Activity >>
Would you return the lines that run from the start of the data below to the line with "We can call", both included, exactly as written and without pictures?

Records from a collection
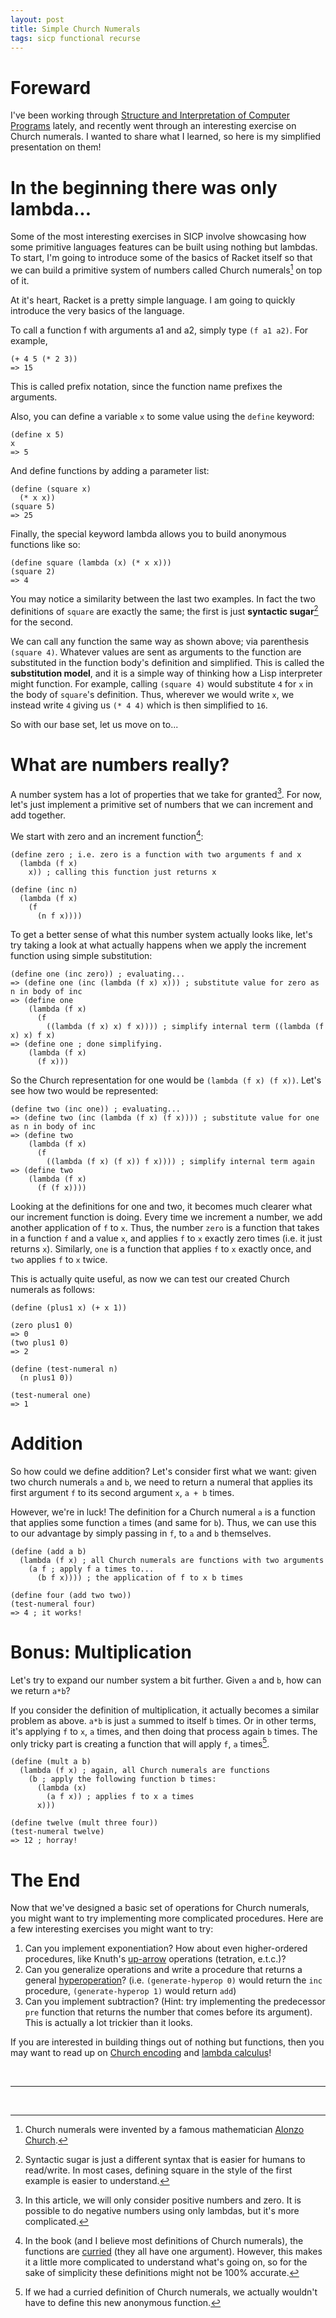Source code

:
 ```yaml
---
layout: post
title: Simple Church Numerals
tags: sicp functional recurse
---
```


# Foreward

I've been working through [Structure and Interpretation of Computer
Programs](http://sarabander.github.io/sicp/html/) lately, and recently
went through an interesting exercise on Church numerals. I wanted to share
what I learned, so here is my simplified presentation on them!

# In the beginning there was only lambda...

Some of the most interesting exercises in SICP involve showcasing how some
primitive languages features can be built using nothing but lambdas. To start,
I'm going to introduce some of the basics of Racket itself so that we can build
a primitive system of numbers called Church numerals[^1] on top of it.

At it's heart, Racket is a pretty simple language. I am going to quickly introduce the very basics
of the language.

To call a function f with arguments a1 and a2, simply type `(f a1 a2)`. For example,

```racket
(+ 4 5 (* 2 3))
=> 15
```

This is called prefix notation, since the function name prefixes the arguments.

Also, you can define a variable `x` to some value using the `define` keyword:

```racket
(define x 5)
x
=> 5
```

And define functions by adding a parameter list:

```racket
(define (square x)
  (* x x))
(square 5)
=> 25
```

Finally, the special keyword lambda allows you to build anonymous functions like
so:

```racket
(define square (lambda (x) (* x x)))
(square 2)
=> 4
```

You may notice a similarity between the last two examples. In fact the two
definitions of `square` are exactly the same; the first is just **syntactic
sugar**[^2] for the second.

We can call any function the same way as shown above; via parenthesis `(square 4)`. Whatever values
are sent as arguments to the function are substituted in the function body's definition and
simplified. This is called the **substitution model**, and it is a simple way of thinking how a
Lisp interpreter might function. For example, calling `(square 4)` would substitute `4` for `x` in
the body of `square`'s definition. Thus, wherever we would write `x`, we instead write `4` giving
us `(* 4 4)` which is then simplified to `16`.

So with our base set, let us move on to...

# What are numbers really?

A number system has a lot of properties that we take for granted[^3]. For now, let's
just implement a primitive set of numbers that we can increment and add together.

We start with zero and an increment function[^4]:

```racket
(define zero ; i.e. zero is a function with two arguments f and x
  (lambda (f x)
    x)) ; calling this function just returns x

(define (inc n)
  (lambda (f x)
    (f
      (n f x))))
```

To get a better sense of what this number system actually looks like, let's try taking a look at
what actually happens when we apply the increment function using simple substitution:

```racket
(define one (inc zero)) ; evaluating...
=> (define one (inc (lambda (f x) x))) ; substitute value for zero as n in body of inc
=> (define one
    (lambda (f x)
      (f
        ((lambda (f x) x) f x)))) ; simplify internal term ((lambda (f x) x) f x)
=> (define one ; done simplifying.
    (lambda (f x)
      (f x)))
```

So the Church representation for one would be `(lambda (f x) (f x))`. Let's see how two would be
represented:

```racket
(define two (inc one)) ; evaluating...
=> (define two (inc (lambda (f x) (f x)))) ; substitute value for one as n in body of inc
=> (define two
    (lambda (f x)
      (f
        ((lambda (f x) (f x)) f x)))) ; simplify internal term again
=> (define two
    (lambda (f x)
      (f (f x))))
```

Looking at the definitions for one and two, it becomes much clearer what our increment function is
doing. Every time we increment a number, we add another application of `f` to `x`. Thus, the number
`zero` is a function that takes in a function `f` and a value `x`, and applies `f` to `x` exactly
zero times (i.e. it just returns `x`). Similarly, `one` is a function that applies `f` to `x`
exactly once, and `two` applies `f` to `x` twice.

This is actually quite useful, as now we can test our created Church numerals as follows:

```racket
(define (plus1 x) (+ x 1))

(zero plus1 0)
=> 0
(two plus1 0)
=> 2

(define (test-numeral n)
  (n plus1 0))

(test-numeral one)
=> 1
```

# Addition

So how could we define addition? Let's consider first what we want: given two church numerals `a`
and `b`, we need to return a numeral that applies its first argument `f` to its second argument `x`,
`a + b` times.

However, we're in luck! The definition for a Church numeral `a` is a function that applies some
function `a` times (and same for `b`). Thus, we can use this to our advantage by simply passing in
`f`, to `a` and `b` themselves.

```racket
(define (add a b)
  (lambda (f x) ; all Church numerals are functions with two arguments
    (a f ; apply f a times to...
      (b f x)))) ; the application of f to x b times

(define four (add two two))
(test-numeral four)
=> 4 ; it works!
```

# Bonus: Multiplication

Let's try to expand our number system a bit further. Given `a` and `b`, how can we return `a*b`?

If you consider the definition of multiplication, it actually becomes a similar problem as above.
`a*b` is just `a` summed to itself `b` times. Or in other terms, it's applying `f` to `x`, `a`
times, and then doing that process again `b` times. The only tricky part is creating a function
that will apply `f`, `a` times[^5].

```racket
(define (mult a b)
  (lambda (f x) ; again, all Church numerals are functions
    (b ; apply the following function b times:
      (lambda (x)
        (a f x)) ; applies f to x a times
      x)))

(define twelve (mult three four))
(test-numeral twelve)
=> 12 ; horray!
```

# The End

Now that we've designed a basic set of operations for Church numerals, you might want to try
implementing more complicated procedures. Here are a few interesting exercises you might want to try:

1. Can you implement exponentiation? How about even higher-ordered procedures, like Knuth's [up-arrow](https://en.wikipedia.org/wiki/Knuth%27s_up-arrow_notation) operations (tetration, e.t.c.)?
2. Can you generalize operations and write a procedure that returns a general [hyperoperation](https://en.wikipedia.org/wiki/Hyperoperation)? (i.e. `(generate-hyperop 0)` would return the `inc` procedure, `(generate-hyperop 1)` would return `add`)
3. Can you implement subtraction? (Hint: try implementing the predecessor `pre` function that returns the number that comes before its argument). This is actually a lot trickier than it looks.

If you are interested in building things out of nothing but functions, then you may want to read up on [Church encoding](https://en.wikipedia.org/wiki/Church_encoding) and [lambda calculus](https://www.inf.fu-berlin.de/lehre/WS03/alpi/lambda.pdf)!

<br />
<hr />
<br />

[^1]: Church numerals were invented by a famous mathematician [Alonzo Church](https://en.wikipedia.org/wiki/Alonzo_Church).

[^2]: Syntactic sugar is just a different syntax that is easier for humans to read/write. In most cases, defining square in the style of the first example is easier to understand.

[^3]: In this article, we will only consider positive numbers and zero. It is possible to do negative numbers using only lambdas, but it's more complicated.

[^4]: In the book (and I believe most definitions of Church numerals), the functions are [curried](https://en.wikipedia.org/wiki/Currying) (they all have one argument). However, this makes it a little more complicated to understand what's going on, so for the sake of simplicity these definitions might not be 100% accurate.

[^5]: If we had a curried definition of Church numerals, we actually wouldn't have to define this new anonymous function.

Your response >>
Source code

:
 ```yaml
---
layout: post
title: Simple Church Numerals
tags: sicp functional recurse
---
```


# Foreward

I've been working through [Structure and Interpretation of Computer
Programs](http://sarabander.github.io/sicp/html/) lately, and recently
went through an interesting exercise on Church numerals. I wanted to share
what I learned, so here is my simplified presentation on them!

# In the beginning there was only lambda...

Some of the most interesting exercises in SICP involve showcasing how some
primitive languages features can be built using nothing but lambdas. To start,
I'm going to introduce some of the basics of Racket itself so that we can build
a primitive system of numbers called Church numerals[^1] on top of it.

At it's heart, Racket is a pretty simple language. I am going to quickly introduce the very basics
of the language.

To call a function f with arguments a1 and a2, simply type `(f a1 a2)`. For example,

```racket
(+ 4 5 (* 2 3))
=> 15
```

This is called prefix notation, since the function name prefixes the arguments.

Also, you can define a variable `x` to some value using the `define` keyword:

```racket
(define x 5)
x
=> 5
```

And define functions by adding a parameter list:

```racket
(define (square x)
  (* x x))
(square 5)
=> 25
```

Finally, the special keyword lambda allows you to build anonymous functions like
so:

```racket
(define square (lambda (x) (* x x)))
(square 2)
=> 4
```

You may notice a similarity between the last two examples. In fact the two
definitions of `square` are exactly the same; the first is just **syntactic
sugar**[^2] for the second.

We can call any function the same way as shown above; via parenthesis `(square 4)`. Whatever values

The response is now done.